Diketahui, Komisi II DPR RI, KemenPAN-RB, dan Badan Kepegawaian Negara (BKN) sepakat untuk secara bertahap menghapuskan jenis-jenis pegawai, seperti tenaga honorer. Kesepakatan tersebut dikutip dari kesimpulan rapat yang diadakan di ruang rapat Komisi II, gedung DPR RI, Kompleks Parlemen Senayan, Jakarta, Senin (20/1/2020).
Pada rapat tersebut, Wakil Ketua Komisi II DPR RI Arif Wibowo mengatakan bahwa perlu dipastikan tidak adanya lagi pegawai-pegawai yang jenisnya di luar Undang-undang.
“Sementara, saat ini masih ada bahkan di daerah-daerah masih mengangkat pegawai-pegawai yang kontrak. Tapi, kontraknya seperti apa kita tidak tahu,” kata Arif dalam rapat tersebut.
Dia mengungkapkan, kondisi lain para pegawai tersebut dibayar dari anggaran yang kategorinya masuk ke dalam barang dan jasa, bukan kategori SDM.
“Ini kan tidak compatible dengan Undan-undang yang berlaku,” tuturnya.
Di dalam rapat tersebut, pihak KemenPAN -RB juga mengungkapkan masih banyaknya pegawai yang berstatus non ASN.

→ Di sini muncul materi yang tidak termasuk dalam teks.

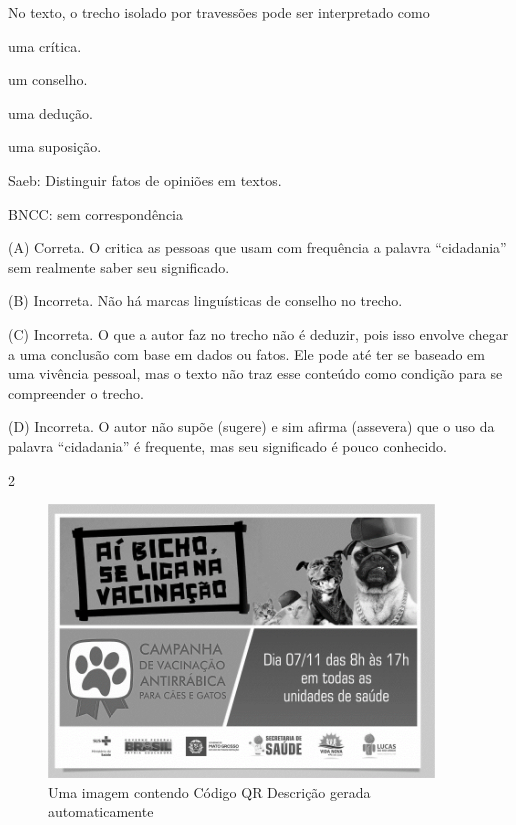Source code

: 
No texto, o trecho isolado por travessões pode ser interpretado como

\begin{escolha}
\item uma crítica.

\item um conselho.

\item uma dedução.

\item uma suposição.
\end{escolha}

Saeb: Distinguir fatos de opiniões em textos.

BNCC: sem correspondência

(A) Correta. O critica as pessoas que usam com frequência a palavra
``cidadania'' sem realmente saber seu significado.

(B) Incorreta. Não há marcas linguísticas de conselho no trecho.

(C) Incorreta. O que a autor faz no trecho não é deduzir, pois isso
envolve chegar a uma conclusão com base em dados ou fatos. Ele pode até
ter se baseado em uma vivência pessoal, mas o texto não traz esse
conteúdo como condição para se compreender o trecho.

(D) Incorreta. O autor não supõe (sugere) e sim afirma (assevera) que o
uso da palavra ``cidadania'' é frequente, mas seu significado é pouco
conhecido.

\num{2}

\begin{figure}
\centering
\includegraphics[width=4.03125in,height=2.85231in]{./imgSAEB_8_POR/media/image28.png}
\caption{Uma imagem contendo Código QR Descrição gerada automaticamente}
\end{figure}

“Untuk tenaga kesehatan, pendidikan dan penyuluhan yang non-ASN, pemerintah sudah setuju akan masuk ke skema Pegawai Pemerintah dengan Perjanjian Kerja (P3K) karena usia mereka sudah di atas 35 tahun, kami akan segera menyusun ini,” ungkap pihak KemenPAN-RB.
Menurut KemenPAN-RB, skema tersebut ditujukan khususnya bagi yang bekerja di lembaga non struktural.